In the listing below, the lines starting with the line with "autossuficiência na produção" and going on through the line with "as exportações. Também" are to be reproduced exactly, and only those.
==== RAW DATA
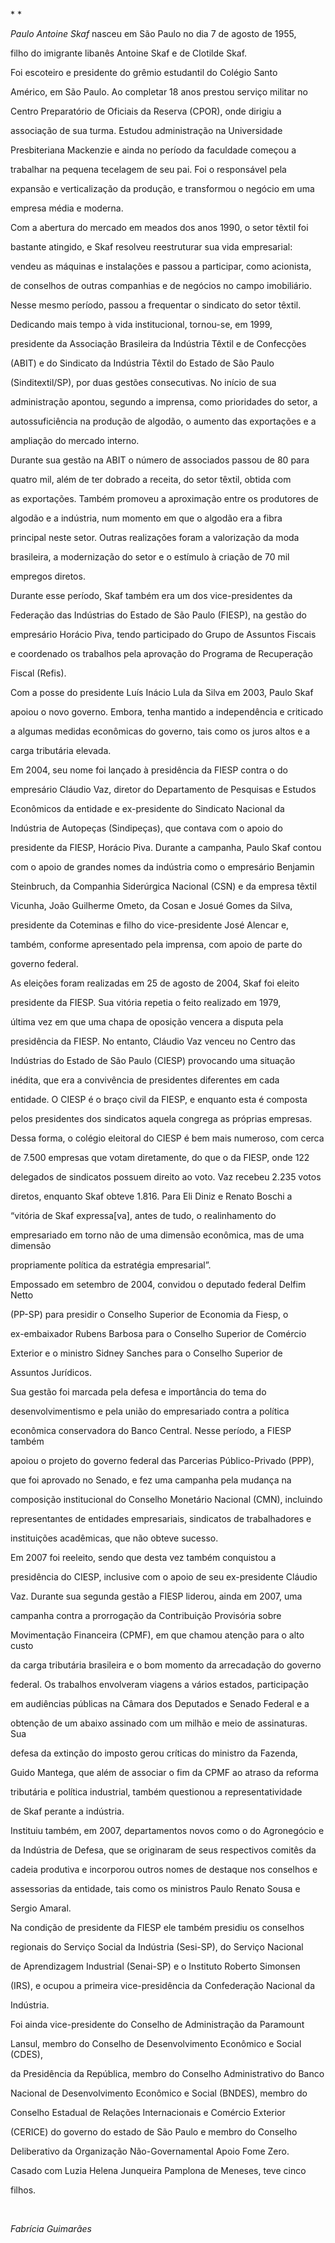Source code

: 

* *



*Paulo Antoine Skaf* nasceu em São Paulo no dia 7 de agosto de 1955,

filho do imigrante libanês Antoine Skaf e de Clotilde Skaf.



Foi escoteiro e presidente do grêmio estudantil do Colégio Santo

Américo, em São Paulo. Ao completar 18 anos prestou serviço militar no

Centro Preparatório de Oficiais da Reserva (CPOR), onde dirigiu a

associação de sua turma. Estudou administração na Universidade

Presbiteriana Mackenzie e ainda no período da faculdade começou a

trabalhar na pequena tecelagem de seu pai. Foi o responsável pela

expansão e verticalização da produção, e transformou o negócio em uma

empresa média e moderna.



Com a abertura do mercado em meados dos anos 1990, o setor têxtil foi

bastante atingido, e Skaf resolveu reestruturar sua vida empresarial:

vendeu as máquinas e instalações e passou a participar, como acionista,

de conselhos de outras companhias e de negócios no campo imobiliário.

Nesse mesmo período, passou a frequentar o sindicato do setor têxtil.

Dedicando mais tempo à vida institucional, tornou-se, em 1999,

presidente da Associação Brasileira da Indústria Têxtil e de Confecções

(ABIT) e do Sindicato da Indústria Têxtil do Estado de São Paulo

(Sinditextil/SP), por duas gestões consecutivas. No início de sua

administração apontou, segundo a imprensa, como prioridades do setor, a

autossuficiência na produção de algodão, o aumento das exportações e a

ampliação do mercado interno.



Durante sua gestão na ABIT o número de associados passou de 80 para

quatro mil, além de ter dobrado a receita, do setor têxtil, obtida com

as exportações. Também promoveu a aproximação entre os produtores de

algodão e a indústria, num momento em que o algodão era a fibra

principal neste setor. Outras realizações foram a valorização da moda

brasileira, a modernização do setor e o estímulo à criação de 70 mil

empregos diretos.



Durante esse período, Skaf também era um dos vice-presidentes da

Federação das Indústrias do Estado de São Paulo (FIESP), na gestão do

empresário Horácio Piva, tendo participado do Grupo de Assuntos Fiscais

e coordenado os trabalhos pela aprovação do Programa de Recuperação

Fiscal (Refis).



Com a posse do presidente Luís Inácio Lula da Silva em 2003, Paulo Skaf

apoiou o novo governo. Embora, tenha mantido a independência e criticado

a algumas medidas econômicas do governo, tais como os juros altos e a

carga tributária elevada.



Em 2004, seu nome foi lançado à presidência da FIESP contra o do

empresário Cláudio Vaz, diretor do Departamento de Pesquisas e Estudos

Econômicos da entidade e ex-presidente do Sindicato Nacional da

Indústria de Autopeças (Sindipeças), que contava com o apoio do

presidente da FIESP, Horácio Piva. Durante a campanha, Paulo Skaf contou

com o apoio de grandes nomes da indústria como o empresário Benjamin

Steinbruch, da Companhia Siderúrgica Nacional (CSN) e da empresa têxtil

Vicunha, João Guilherme Ometo, da Cosan e Josué Gomes da Silva,

presidente da Coteminas e filho do vice-presidente José Alencar e,

também, conforme apresentado pela imprensa, com apoio de parte do

governo federal.



As eleições foram realizadas em 25 de agosto de 2004, Skaf foi eleito

presidente da FIESP. Sua vitória repetia o feito realizado em 1979,

última vez em que uma chapa de oposição vencera a disputa pela

presidência da FIESP. No entanto, Cláudio Vaz venceu no Centro das

Indústrias do Estado de São Paulo (CIESP) provocando uma situação

inédita, que era a convivência de presidentes diferentes em cada

entidade. O CIESP é o braço civil da FIESP, e enquanto esta é composta

pelos presidentes dos sindicatos aquela congrega as próprias empresas.

Dessa forma, o colégio eleitoral do CIESP é bem mais numeroso, com cerca

de 7.500 empresas que votam diretamente, do que o da FIESP, onde 122

delegados de sindicatos possuem direito ao voto. Vaz recebeu 2.235 votos

diretos, enquanto Skaf obteve 1.816. Para Eli Diniz e Renato Boschi a

“vitória de Skaf expressa[va], antes de tudo, o realinhamento do

empresariado em torno não de uma dimensão econômica, mas de uma dimensão

propriamente política da estratégia empresarial”.



Empossado em setembro de 2004, convidou o deputado federal Delfim Netto

(PP-SP) para presidir o Conselho Superior de Economia da Fiesp, o

ex-embaixador Rubens Barbosa para o Conselho Superior de Comércio

Exterior e o ministro Sidney Sanches para o Conselho Superior de

Assuntos Jurídicos.



Sua gestão foi marcada pela defesa e importância do tema do

desenvolvimentismo e pela união do empresariado contra a política

econômica conservadora do Banco Central. Nesse período, a FIESP também

apoiou o projeto do governo federal das Parcerias Público-Privado (PPP),

que foi aprovado no Senado, e fez uma campanha pela mudança na

composição institucional do Conselho Monetário Nacional (CMN), incluindo

representantes de entidades empresariais, sindicatos de trabalhadores e

instituições acadêmicas, que não obteve sucesso.



Em 2007 foi reeleito, sendo que desta vez também conquistou a

presidência do CIESP, inclusive com o apoio de seu ex-presidente Cláudio

Vaz. Durante sua segunda gestão a FIESP liderou, ainda em 2007, uma

campanha contra a prorrogação da Contribuição Provisória sobre

Movimentação Financeira (CPMF), em que chamou atenção para o alto custo

da carga tributária brasileira e o bom momento da arrecadação do governo

federal. Os trabalhos envolveram viagens a vários estados, participação

em audiências públicas na Câmara dos Deputados e Senado Federal e a

obtenção de um abaixo assinado com um milhão e meio de assinaturas. Sua

defesa da extinção do imposto gerou críticas do ministro da Fazenda,

Guido Mantega, que além de associar o fim da CPMF ao atraso da reforma

tributária e política industrial, também questionou a representatividade

de Skaf perante a indústria.



Instituiu também, em 2007, departamentos novos como o do Agronegócio e

da Indústria de Defesa, que se originaram de seus respectivos comitês da

cadeia produtiva e incorporou outros nomes de destaque nos conselhos e

assessorias da entidade, tais como os ministros Paulo Renato Sousa e

Sergio Amaral.



Na condição de presidente da FIESP ele também presidiu os conselhos

regionais do Serviço Social da Indústria (Sesi-SP), do Serviço Nacional

de Aprendizagem Industrial (Senai-SP) e o Instituto Roberto Simonsen

(IRS), e ocupou a primeira vice-presidência da Confederação Nacional da

Indústria.



Foi ainda vice-presidente do Conselho de Administração da Paramount

Lansul, membro do Conselho de Desenvolvimento Econômico e Social (CDES),

da Presidência da República, membro do Conselho Administrativo do Banco

Nacional de Desenvolvimento Econômico e Social (BNDES), membro do

Conselho Estadual de Relações Internacionais e Comércio Exterior

(CERICE) do governo do estado de São Paulo e membro do Conselho

Deliberativo da Organização Não-Governamental Apoio Fome Zero.



Casado com Luzia Helena Junqueira Pamplona de Meneses, teve cinco

filhos.



 



*Fabrícia Guimarães*



 



 




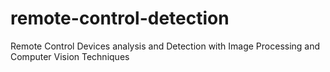 # remote-control-detection
Remote Control Devices analysis and Detection with Image Processing and Computer Vision Techniques
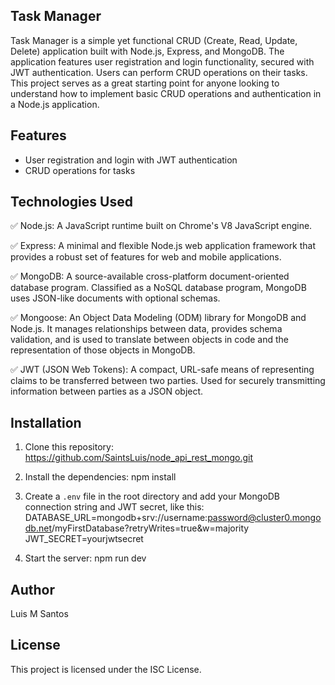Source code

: ## Task Manager

Task Manager is a simple yet functional CRUD (Create, Read, Update, Delete) application built with Node.js, Express, and MongoDB. The application features user registration and login functionality, secured with JWT authentication. Users can perform CRUD operations on their tasks. This project serves as a great starting point for anyone looking to understand how to implement basic CRUD operations and authentication in a Node.js application.

## Features

- User registration and login with JWT authentication
- CRUD operations for tasks

## Technologies Used

✅ Node.js: A JavaScript runtime built on Chrome's V8 JavaScript engine.

✅ Express: A minimal and flexible Node.js web application framework that provides a robust set of features for web and mobile applications.

✅ MongoDB: A source-available cross-platform document-oriented database program. Classified as a NoSQL database program, MongoDB uses JSON-like documents with optional schemas.

✅ Mongoose: An Object Data Modeling (ODM) library for MongoDB and Node.js. It manages relationships between data, provides schema validation, and is used to translate between objects in code and the representation of those objects in MongoDB.

✅ JWT (JSON Web Tokens): A compact, URL-safe means of representing claims to be transferred between two parties. Used for securely transmitting information between parties as a JSON object.

## Installation

1. Clone this repository:
   https://github.com/SaintsLuis/node_api_rest_mongo.git

2. Install the dependencies:
   npm install

3. Create a `.env` file in the root directory and add your MongoDB connection string and JWT secret, like this:
   DATABASE_URL=mongodb+srv://username:password@cluster0.mongodb.net/myFirstDatabase?retryWrites=true&w=majority
   JWT_SECRET=yourjwtsecret

4. Start the server:
   npm run dev

## Author

Luis M Santos

## License

This project is licensed under the ISC License.
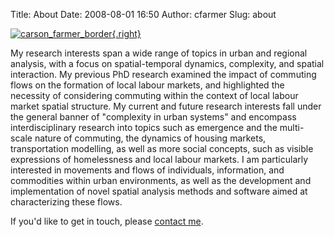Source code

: Title: About
Date: 2008-08-01 16:50
Author: cfarmer
Slug: about

[![carson_farmer_border][image]{.right}][link]

My research interests span a wide range of topics in urban and regional
analysis, with a focus on spatial-temporal dynamics, complexity, and
spatial interaction. My previous PhD research examined the impact of
commuting flows on the formation of local labour markets, and
highlighted the necessity of considering commuting within the context of
local labour market spatial structure. My current and future research
interests fall under the general banner of "complexity in urban
systems" and encompass interdisciplinary research into topics such as
emergence and the multi-scale nature of commuting, the dynamics of
housing markets, transportation modelling, as well as more social
concepts, such as visible expressions of homelessness and local labour
markets. I am particularly interested in movements and flows of
individuals, information, and commodities within urban environments, as
well as the development and implementation of novel spatial analysis
methods and software aimed at characterizing these flows.

If you'd like to get in touch, please [contact me][link].

[image]: |filename|/images/carson_circle_300.png
[link]: |filename|/pages/contact.md
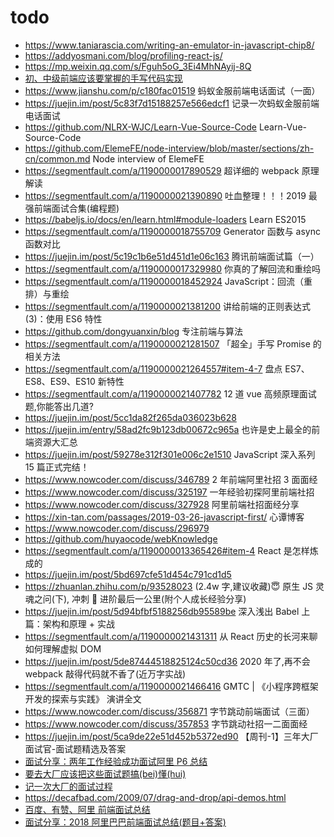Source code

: # todo

- https://www.taniarascia.com/writing-an-emulator-in-javascript-chip8/
- https://addyosmani.com/blog/profiling-react-js/
- https://mp.weixin.qq.com/s/Fguh5oG_3Ei4MhNAyij-8Q
- [初、中级前端应该要掌握的手写代码实现](https://juejin.im/post/5e24590ef265da3e152d27bc)
- https://www.jianshu.com/p/c180fac01519 蚂蚁金服前端电话面试（一面）
- https://juejin.im/post/5c83f7d15188257e566edcf1 记录一次蚂蚁金服前端电话面试
- https://github.com/NLRX-WJC/Learn-Vue-Source-Code Learn-Vue-Source-Code
- https://github.com/ElemeFE/node-interview/blob/master/sections/zh-cn/common.md Node interview of ElemeFE
- https://segmentfault.com/a/1190000017890529 超详细的 webpack 原理解读
- https://segmentfault.com/a/1190000021390890 吐血整理！！！2019 最强前端面试合集(编程题)
- https://babeljs.io/docs/en/learn.html#module-loaders Learn ES2015
- https://segmentfault.com/a/1190000018755709 Generator 函数与 async 函数对比
- https://juejin.im/post/5c19c1b6e51d451d1e06c163 腾讯前端面试篇（一）
- https://segmentfault.com/a/1190000017329980 你真的了解回流和重绘吗
- https://segmentfault.com/a/1190000018452924 JavaScript：回流（重排）与重绘
- https://segmentfault.com/a/1190000021381200 讲给前端的正则表达式(3)：使用 ES6 特性
- https://github.com/dongyuanxin/blog 专注前端与算法
- https://segmentfault.com/a/1190000021281507 「超全」手写 Promise 的相关方法
- https://segmentfault.com/a/1190000021264557#item-4-7 盘点 ES7、ES8、ES9、ES10 新特性
- https://segmentfault.com/a/1190000021407782 12 道 vue 高频原理面试题,你能答出几道?
- https://juejin.im/post/5cc1da82f265da036023b628
- https://juejin.im/entry/58ad2fc9b123db00672c965a 也许是史上最全的前端资源大汇总
- https://juejin.im/post/59278e312f301e006c2e1510 JavaScript 深入系列 15 篇正式完结！
- https://www.nowcoder.com/discuss/346789 2 年前端阿里社招 3 面面经
- https://www.nowcoder.com/discuss/325197 一年经验初探阿里前端社招
- https://www.nowcoder.com/discuss/327928 阿里前端社招面经分享
- https://xin-tan.com/passages/2019-03-26-javascript-first/ 心谭博客
- https://www.nowcoder.com/discuss/296979
- https://github.com/huyaocode/webKnowledge
- https://segmentfault.com/a/1190000013365426#item-4 React 是怎样炼成的
- https://juejin.im/post/5bd697cfe51d454c791cd1d5
- https://zhuanlan.zhihu.com/p/93528023 (2.4w 字,建议收藏)😇 原生 JS 灵魂之问(下), 冲刺 🚀 进阶最后一公里(附个人成长经验分享)
- https://juejin.im/post/5d94bfbf5188256db95589be 深入浅出 Babel 上篇：架构和原理 + 实战
- https://segmentfault.com/a/1190000021431311 从 React 历史的长河来聊如何理解虚拟 DOM
- https://juejin.im/post/5de87444518825124c50cd36 2020 年了,再不会 webpack 敲得代码就不香了(近万字实战)
- https://segmentfault.com/a/1190000021466416 GMTC | 《小程序跨框架开发的探索与实践》 演讲全文
- https://www.nowcoder.com/discuss/356871 字节跳动前端面试（三面）
- https://www.nowcoder.com/discuss/357853 字节跳动社招一二面面经
- https://juejin.im/post/5ca9de22e51d452b5372ed90 【周刊-1】三年大厂面试官-面试题精选及答案
- [面试分享：两年工作经验成功面试阿里 P6 总结](https://juejin.im/post/5d690c726fb9a06b155dd40d#heading-132)
- [要去大厂应该把这些面试题搞(bei)懂(hui)](https://segmentfault.com/a/1190000021519901)
- [记一次大厂的面试过程](https://juejin.im/post/5db556376fb9a0207a6ddce7#heading-33)
- https://decafbad.com/2009/07/drag-and-drop/api-demos.html
- [百度、有赞、阿里 前端面试总结](https://youyou-tech.com/2019/12/02/%E7%99%BE%E5%BA%A6%E3%80%81%E6%9C%89%E8%B5%9E%E3%80%81%E9%98%BF%E9%87%8C%E5%89%8D%E7%AB%AF%E9%9D%A2%E8%AF%95%E6%80%BB%E7%BB%93/)
- [面试分享：2018 阿里巴巴前端面试总结(题目+答案)](https://blog.ihoey.com/posts/Interview/2018-02-28-alibaba-interview.html)
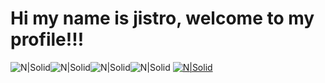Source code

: # Hi my name is jistro, welcome to my profile!!!
![N|Solid](https://img.shields.io/badge/Age-23-blue?style=for-the-badge)![N|Solid](https://img.shields.io/badge/Nationality%20-Mexican-red?style=for-the-badge)![N|Solid](https://img.shields.io/badge/Gender-Non--binary-yellow?style=for-the-badge)![N|Solid](https://img.shields.io/badge/Occupation%20-Student-lightgrey?style=for-the-badge) [![N|Solid](https://img.shields.io/badge/More%20-success?style=for-the-badge)](https://cutt.ly/2lVJA50)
========
FINISHED EXERCISE:
autossuficiência na produção de algodão, o aumento das exportações e a

ampliação do mercado interno.



Durante sua gestão na ABIT o número de associados passou de 80 para

quatro mil, além de ter dobrado a receita, do setor têxtil, obtida com

as exportações. Também promoveu a aproximação entre os produtores de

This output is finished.